Clarence Tsui of the South China Morning Post rated the film 3/5 and lauded the sound effects writing, "The simple story is bolstered by brilliant sound effects, Ma's endearing tech illiteracy, and Park Ji-hwan's performance as his sidekick."

Wendy Ide reviewing the film at Berlinale, wrote in ScreenDaily "Don Lee packs a punch in the fourth instalment of the popular Korean action comedy series."

Stephanie Bunbury, in her review at Berlinale for Deadline said, "The Roundup: Punishment makes no intellectual demands on its audience, as that isn't what it's there for." Concluding her review she wrote, "In a genre where constant bafflement over plot details is the norm, this series stands out as carefully crafted, and fun, obviously."

Writing for RogerEbert.com, Robert Daniels said, "Punishment" is a rock 'em, sock 'em edition that pretty much delivers all the open-hand slaps, booming punches, and flying knees to the head you want."

Jessica Kiang writing in Variety gave positive review and praised; the director Heo Myung-haeng, saying "Heo Myeong-haeng proves to be a very efficient action director"; the cinematographer Lee Sung-je, expressing, "Lee Sung-je has an unerring instinct for placing the camera where it can best exploit the contrast between the speed of Lee's movements and the resigned stoicism of his expression"; and the sound designer Gong Tae-won, stating, "But if there's a below-the-line standout craftsperson it's probably Gong Tae-won, who manages to foley consistently satisfying punch noises." Kiang opined, "[the film] sees Don Lee's Detective Ma find a new bunch of bad guys to beat up and is basically perfect, no notes."

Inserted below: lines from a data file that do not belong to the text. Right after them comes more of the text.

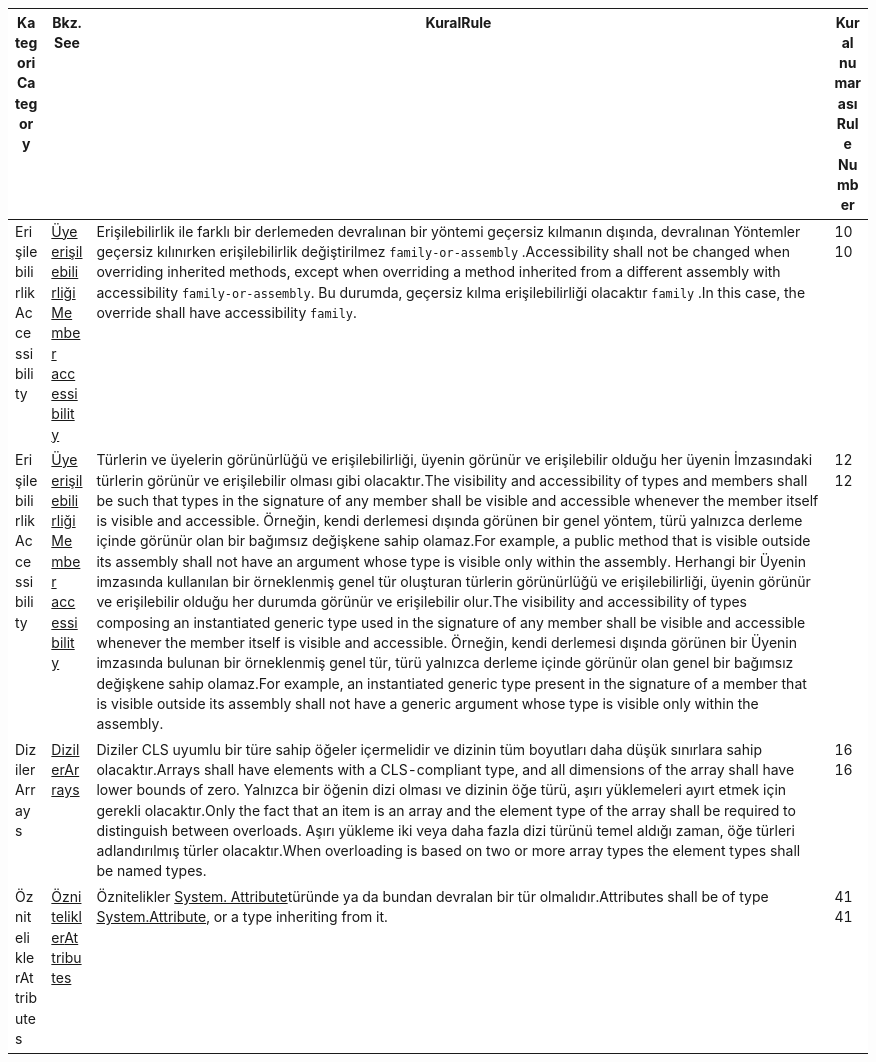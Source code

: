 <span data-ttu-id="bf1ca-155">Kategori</span><span class="sxs-lookup"><span data-stu-id="bf1ca-155">Category</span></span> | <span data-ttu-id="bf1ca-156">Bkz.</span><span class="sxs-lookup"><span data-stu-id="bf1ca-156">See</span></span> | <span data-ttu-id="bf1ca-157">Kural</span><span class="sxs-lookup"><span data-stu-id="bf1ca-157">Rule</span></span> | <span data-ttu-id="bf1ca-158">Kural numarası</span><span class="sxs-lookup"><span data-stu-id="bf1ca-158">Rule Number</span></span>
-------- | --- | ---- | -----------
<span data-ttu-id="bf1ca-159">Erişilebilirlik</span><span class="sxs-lookup"><span data-stu-id="bf1ca-159">Accessibility</span></span> | [<span data-ttu-id="bf1ca-160">Üye erişilebilirliği</span><span class="sxs-lookup"><span data-stu-id="bf1ca-160">Member accessibility</span></span>](#member-accessibility) | <span data-ttu-id="bf1ca-161">Erişilebilirlik ile farklı bir derlemeden devralınan bir yöntemi geçersiz kılmanın dışında, devralınan Yöntemler geçersiz kılınırken erişilebilirlik değiştirilmez `family-or-assembly` .</span><span class="sxs-lookup"><span data-stu-id="bf1ca-161">Accessibility shall not be changed when overriding inherited methods, except when overriding a method inherited from a different assembly with accessibility `family-or-assembly`.</span></span> <span data-ttu-id="bf1ca-162">Bu durumda, geçersiz kılma erişilebilirliği olacaktır `family` .</span><span class="sxs-lookup"><span data-stu-id="bf1ca-162">In this case, the override shall have accessibility `family`.</span></span> | <span data-ttu-id="bf1ca-163">10</span><span class="sxs-lookup"><span data-stu-id="bf1ca-163">10</span></span>
<span data-ttu-id="bf1ca-164">Erişilebilirlik</span><span class="sxs-lookup"><span data-stu-id="bf1ca-164">Accessibility</span></span> | [<span data-ttu-id="bf1ca-165">Üye erişilebilirliği</span><span class="sxs-lookup"><span data-stu-id="bf1ca-165">Member accessibility</span></span>](#member-accessibility) | <span data-ttu-id="bf1ca-166">Türlerin ve üyelerin görünürlüğü ve erişilebilirliği, üyenin görünür ve erişilebilir olduğu her üyenin İmzasındaki türlerin görünür ve erişilebilir olması gibi olacaktır.</span><span class="sxs-lookup"><span data-stu-id="bf1ca-166">The visibility and accessibility of types and members shall be such that types in the signature of any member shall be visible and accessible whenever the member itself is visible and accessible.</span></span> <span data-ttu-id="bf1ca-167">Örneğin, kendi derlemesi dışında görünen bir genel yöntem, türü yalnızca derleme içinde görünür olan bir bağımsız değişkene sahip olamaz.</span><span class="sxs-lookup"><span data-stu-id="bf1ca-167">For example, a public method that is visible outside its assembly shall not have an argument whose type is visible only within the assembly.</span></span> <span data-ttu-id="bf1ca-168">Herhangi bir Üyenin imzasında kullanılan bir örneklenmiş genel tür oluşturan türlerin görünürlüğü ve erişilebilirliği, üyenin görünür ve erişilebilir olduğu her durumda görünür ve erişilebilir olur.</span><span class="sxs-lookup"><span data-stu-id="bf1ca-168">The visibility and accessibility of types composing an instantiated generic type used in the signature of any member shall be visible and accessible whenever the member itself is visible and accessible.</span></span> <span data-ttu-id="bf1ca-169">Örneğin, kendi derlemesi dışında görünen bir Üyenin imzasında bulunan bir örneklenmiş genel tür, türü yalnızca derleme içinde görünür olan genel bir bağımsız değişkene sahip olamaz.</span><span class="sxs-lookup"><span data-stu-id="bf1ca-169">For example, an instantiated generic type present in the signature of a member that is visible outside its assembly shall not have a generic argument whose type is visible only within the assembly.</span></span> | <span data-ttu-id="bf1ca-170">12</span><span class="sxs-lookup"><span data-stu-id="bf1ca-170">12</span></span>
<span data-ttu-id="bf1ca-171">Diziler</span><span class="sxs-lookup"><span data-stu-id="bf1ca-171">Arrays</span></span> | [<span data-ttu-id="bf1ca-172">Diziler</span><span class="sxs-lookup"><span data-stu-id="bf1ca-172">Arrays</span></span>](#arrays) | <span data-ttu-id="bf1ca-173">Diziler CLS uyumlu bir türe sahip öğeler içermelidir ve dizinin tüm boyutları daha düşük sınırlara sahip olacaktır.</span><span class="sxs-lookup"><span data-stu-id="bf1ca-173">Arrays shall have elements with a CLS-compliant type, and all dimensions of the array shall have lower bounds of zero.</span></span> <span data-ttu-id="bf1ca-174">Yalnızca bir öğenin dizi olması ve dizinin öğe türü, aşırı yüklemeleri ayırt etmek için gerekli olacaktır.</span><span class="sxs-lookup"><span data-stu-id="bf1ca-174">Only the fact that an item is an array and the element type of the array shall be required to distinguish between overloads.</span></span> <span data-ttu-id="bf1ca-175">Aşırı yükleme iki veya daha fazla dizi türünü temel aldığı zaman, öğe türleri adlandırılmış türler olacaktır.</span><span class="sxs-lookup"><span data-stu-id="bf1ca-175">When overloading is based on two or more array types the element types shall be named types.</span></span> | <span data-ttu-id="bf1ca-176">16</span><span class="sxs-lookup"><span data-stu-id="bf1ca-176">16</span></span>
<span data-ttu-id="bf1ca-177">Öznitelikler</span><span class="sxs-lookup"><span data-stu-id="bf1ca-177">Attributes</span></span> | [<span data-ttu-id="bf1ca-178">Öznitelikler</span><span class="sxs-lookup"><span data-stu-id="bf1ca-178">Attributes</span></span>](#attributes) | <span data-ttu-id="bf1ca-179">Öznitelikler [System. Attribute](xref:System.Attribute)türünde ya da bundan devralan bir tür olmalıdır.</span><span class="sxs-lookup"><span data-stu-id="bf1ca-179">Attributes shall be of type [System.Attribute](xref:System.Attribute), or a type inheriting from it.</span></span> | <span data-ttu-id="bf1ca-180">41</span><span class="sxs-lookup"><span data-stu-id="bf1ca-180">41</span></span>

Niklas Michels, in his Berlinale-related review for the German Arthaus magazine Kino-Zeit, wrote that The Roundup: Punishment is a film for the cinema in which villains are simply evil without being a perversion of a hero. He drew parallels to the John Wick franchise, in which he emphasized that although the films could keep up in terms of action, John Wick was a much more subversive story. In The Roundup, dramaturgy was only located in the thrill of the final battle. He praised the film for its craft, but added that the series was treading water.

Darcy Paquet writing on Korean Film Organisation website said, "Director Heo balances this perfectly, delivering what may well be the most dynamic and entertaining Roundup film yet."